Repeat the entries exactly, and do not carry the pictures over.
=== SOURCE MATERIAL ===
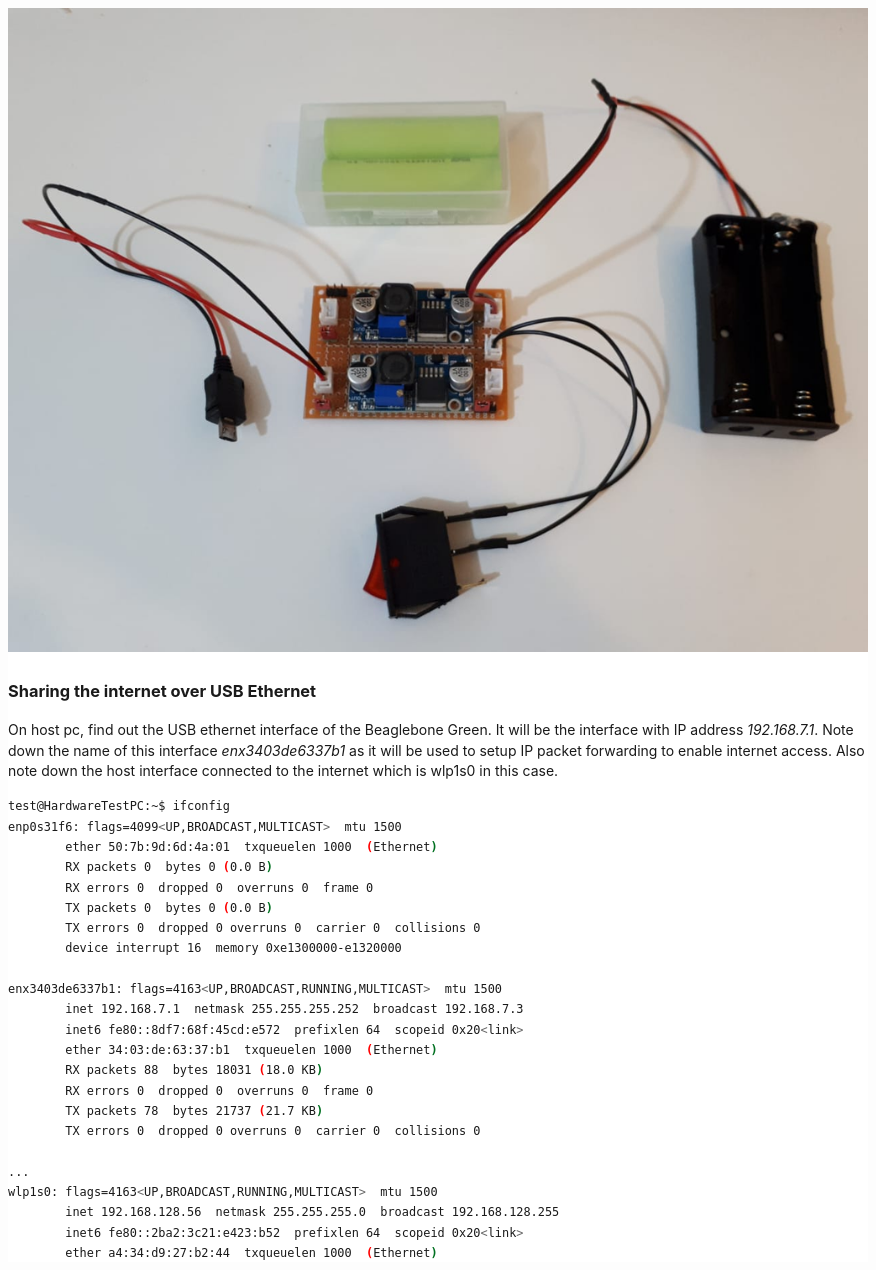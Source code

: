 ![Power system](images/power_setup.jpeg)

### Sharing the internet over USB Ethernet
On host pc, find out the USB ethernet interface of the Beaglebone Green. It will be the interface with IP address *192.168.7.1*. Note down the name of this interface *enx3403de6337b1* as it will be used to setup IP packet forwarding to enable internet access. Also note down the host interface connected to the internet which is wlp1s0 in this case.
```bash
test@HardwareTestPC:~$ ifconfig
enp0s31f6: flags=4099<UP,BROADCAST,MULTICAST>  mtu 1500
        ether 50:7b:9d:6d:4a:01  txqueuelen 1000  (Ethernet)
        RX packets 0  bytes 0 (0.0 B)
        RX errors 0  dropped 0  overruns 0  frame 0
        TX packets 0  bytes 0 (0.0 B)
        TX errors 0  dropped 0 overruns 0  carrier 0  collisions 0
        device interrupt 16  memory 0xe1300000-e1320000  

enx3403de6337b1: flags=4163<UP,BROADCAST,RUNNING,MULTICAST>  mtu 1500
        inet 192.168.7.1  netmask 255.255.255.252  broadcast 192.168.7.3
        inet6 fe80::8df7:68f:45cd:e572  prefixlen 64  scopeid 0x20<link>
        ether 34:03:de:63:37:b1  txqueuelen 1000  (Ethernet)
        RX packets 88  bytes 18031 (18.0 KB)
        RX errors 0  dropped 0  overruns 0  frame 0
        TX packets 78  bytes 21737 (21.7 KB)
        TX errors 0  dropped 0 overruns 0  carrier 0  collisions 0

...
wlp1s0: flags=4163<UP,BROADCAST,RUNNING,MULTICAST>  mtu 1500
        inet 192.168.128.56  netmask 255.255.255.0  broadcast 192.168.128.255
        inet6 fe80::2ba2:3c21:e423:b52  prefixlen 64  scopeid 0x20<link>
        ether a4:34:d9:27:b2:44  txqueuelen 1000  (Ethernet)
```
===
◆ **TASK ANSWER**
Source code

: ![Power system](images/power_setup.jpeg)

### Sharing the internet over USB Ethernet
On host pc, find out the USB ethernet interface of the Beaglebone Green. It will be the interface with IP address *192.168.7.1*. Note down the name of this interface *enx3403de6337b1* as it will be used to setup IP packet forwarding to enable internet access. Also note down the host interface connected to the internet which is wlp1s0 in this case.
```bash
test@HardwareTestPC:~$ ifconfig
enp0s31f6: flags=4099<UP,BROADCAST,MULTICAST>  mtu 1500
        ether 50:7b:9d:6d:4a:01  txqueuelen 1000  (Ethernet)
        RX packets 0  bytes 0 (0.0 B)
        RX errors 0  dropped 0  overruns 0  frame 0
        TX packets 0  bytes 0 (0.0 B)
        TX errors 0  dropped 0 overruns 0  carrier 0  collisions 0
        device interrupt 16  memory 0xe1300000-e1320000  

enx3403de6337b1: flags=4163<UP,BROADCAST,RUNNING,MULTICAST>  mtu 1500
        inet 192.168.7.1  netmask 255.255.255.252  broadcast 192.168.7.3
        inet6 fe80::8df7:68f:45cd:e572  prefixlen 64  scopeid 0x20<link>
        ether 34:03:de:63:37:b1  txqueuelen 1000  (Ethernet)
        RX packets 88  bytes 18031 (18.0 KB)
        RX errors 0  dropped 0  overruns 0  frame 0
        TX packets 78  bytes 21737 (21.7 KB)
        TX errors 0  dropped 0 overruns 0  carrier 0  collisions 0

...
wlp1s0: flags=4163<UP,BROADCAST,RUNNING,MULTICAST>  mtu 1500
        inet 192.168.128.56  netmask 255.255.255.0  broadcast 192.168.128.255
        inet6 fe80::2ba2:3c21:e423:b52  prefixlen 64  scopeid 0x20<link>
        ether a4:34:d9:27:b2:44  txqueuelen 1000  (Ethernet)
```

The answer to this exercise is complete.